GOAL OF THE EXERCISE | Reproduce word for word the lines between those holding "명확한 식별자 사용 가능" and "엔티티 승격 + 별도", inclusive, and nothing else from the data below.

EXERCISE DATA |
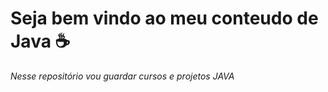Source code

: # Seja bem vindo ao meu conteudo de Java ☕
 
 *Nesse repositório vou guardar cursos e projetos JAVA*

* * *

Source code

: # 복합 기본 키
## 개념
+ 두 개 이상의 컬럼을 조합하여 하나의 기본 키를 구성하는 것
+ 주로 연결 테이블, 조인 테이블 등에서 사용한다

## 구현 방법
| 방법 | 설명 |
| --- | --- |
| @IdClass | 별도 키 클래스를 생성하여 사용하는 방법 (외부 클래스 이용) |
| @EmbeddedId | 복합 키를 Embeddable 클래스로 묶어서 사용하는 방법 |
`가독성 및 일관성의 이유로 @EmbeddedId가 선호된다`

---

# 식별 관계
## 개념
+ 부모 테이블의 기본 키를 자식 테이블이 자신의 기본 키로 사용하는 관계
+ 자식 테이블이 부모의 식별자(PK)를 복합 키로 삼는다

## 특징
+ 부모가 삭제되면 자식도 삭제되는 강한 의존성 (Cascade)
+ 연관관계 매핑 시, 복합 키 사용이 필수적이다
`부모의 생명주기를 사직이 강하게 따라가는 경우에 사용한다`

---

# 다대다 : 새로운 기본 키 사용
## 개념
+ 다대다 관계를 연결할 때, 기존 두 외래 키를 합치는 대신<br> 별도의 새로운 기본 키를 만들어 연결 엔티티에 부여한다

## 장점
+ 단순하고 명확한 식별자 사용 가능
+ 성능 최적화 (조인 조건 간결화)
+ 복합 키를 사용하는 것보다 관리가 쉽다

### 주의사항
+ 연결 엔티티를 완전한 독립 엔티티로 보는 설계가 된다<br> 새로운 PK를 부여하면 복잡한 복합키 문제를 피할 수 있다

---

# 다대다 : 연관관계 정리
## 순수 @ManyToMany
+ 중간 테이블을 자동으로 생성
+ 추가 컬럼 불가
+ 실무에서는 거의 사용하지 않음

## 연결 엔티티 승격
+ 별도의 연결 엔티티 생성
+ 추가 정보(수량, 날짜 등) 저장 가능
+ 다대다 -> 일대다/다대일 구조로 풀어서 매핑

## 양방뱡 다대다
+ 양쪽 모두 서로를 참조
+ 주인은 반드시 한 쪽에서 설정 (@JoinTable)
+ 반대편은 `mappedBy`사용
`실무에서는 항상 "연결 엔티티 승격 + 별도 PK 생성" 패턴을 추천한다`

WRITTEN SOLUTION |
+ 단순하고 명확한 식별자 사용 가능
+ 성능 최적화 (조인 조건 간결화)
+ 복합 키를 사용하는 것보다 관리가 쉽다

### 주의사항
+ 연결 엔티티를 완전한 독립 엔티티로 보는 설계가 된다<br> 새로운 PK를 부여하면 복잡한 복합키 문제를 피할 수 있다

---

# 다대다 : 연관관계 정리
## 순수 @ManyToMany
+ 중간 테이블을 자동으로 생성
+ 추가 컬럼 불가
+ 실무에서는 거의 사용하지 않음

## 연결 엔티티 승격
+ 별도의 연결 엔티티 생성
+ 추가 정보(수량, 날짜 등) 저장 가능
+ 다대다 -> 일대다/다대일 구조로 풀어서 매핑

## 양방뱡 다대다
+ 양쪽 모두 서로를 참조
+ 주인은 반드시 한 쪽에서 설정 (@JoinTable)
+ 반대편은 `mappedBy`사용
`실무에서는 항상 "연결 엔티티 승격 + 별도 PK 생성" 패턴을 추천한다`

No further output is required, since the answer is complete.